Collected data
┄┄┄┄┄┄┄┄┄┄┄┄┄┄┄┄┄┄┄┄
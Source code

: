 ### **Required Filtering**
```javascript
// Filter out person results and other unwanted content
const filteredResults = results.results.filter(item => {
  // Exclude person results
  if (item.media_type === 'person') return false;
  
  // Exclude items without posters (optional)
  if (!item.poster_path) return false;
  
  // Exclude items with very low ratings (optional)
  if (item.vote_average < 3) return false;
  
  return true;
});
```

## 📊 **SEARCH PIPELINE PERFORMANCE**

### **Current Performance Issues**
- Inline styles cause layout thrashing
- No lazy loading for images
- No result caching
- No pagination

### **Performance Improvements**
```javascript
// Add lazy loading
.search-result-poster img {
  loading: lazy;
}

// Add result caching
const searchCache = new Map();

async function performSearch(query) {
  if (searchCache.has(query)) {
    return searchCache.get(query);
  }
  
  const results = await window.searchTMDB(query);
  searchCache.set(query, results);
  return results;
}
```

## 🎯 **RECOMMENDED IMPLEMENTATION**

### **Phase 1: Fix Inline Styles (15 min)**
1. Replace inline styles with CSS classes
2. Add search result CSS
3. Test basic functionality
┄┄┄┄┄┄┄┄┄┄┄┄┄┄┄┄┄┄┄┄
* **EXERCISE AIM**
Your job is to give the data above again exactly, in full.

* **RESPONSE TO THE EXERCISE**
Source code

: ### **Required Filtering**
```javascript
// Filter out person results and other unwanted content
const filteredResults = results.results.filter(item => {
  // Exclude person results
  if (item.media_type === 'person') return false;
  
  // Exclude items without posters (optional)
  if (!item.poster_path) return false;
  
  // Exclude items with very low ratings (optional)
  if (item.vote_average < 3) return false;
  
  return true;
});
```

## 📊 **SEARCH PIPELINE PERFORMANCE**

### **Current Performance Issues**
- Inline styles cause layout thrashing
- No lazy loading for images
- No result caching
- No pagination

### **Performance Improvements**
```javascript
// Add lazy loading
.search-result-poster img {
  loading: lazy;
}

// Add result caching
const searchCache = new Map();

async function performSearch(query) {
  if (searchCache.has(query)) {
    return searchCache.get(query);
  }
  
  const results = await window.searchTMDB(query);
  searchCache.set(query, results);
  return results;
}
```

## 🎯 **RECOMMENDED IMPLEMENTATION**

### **Phase 1: Fix Inline Styles (15 min)**
1. Replace inline styles with CSS classes
2. Add search result CSS
3. Test basic functionality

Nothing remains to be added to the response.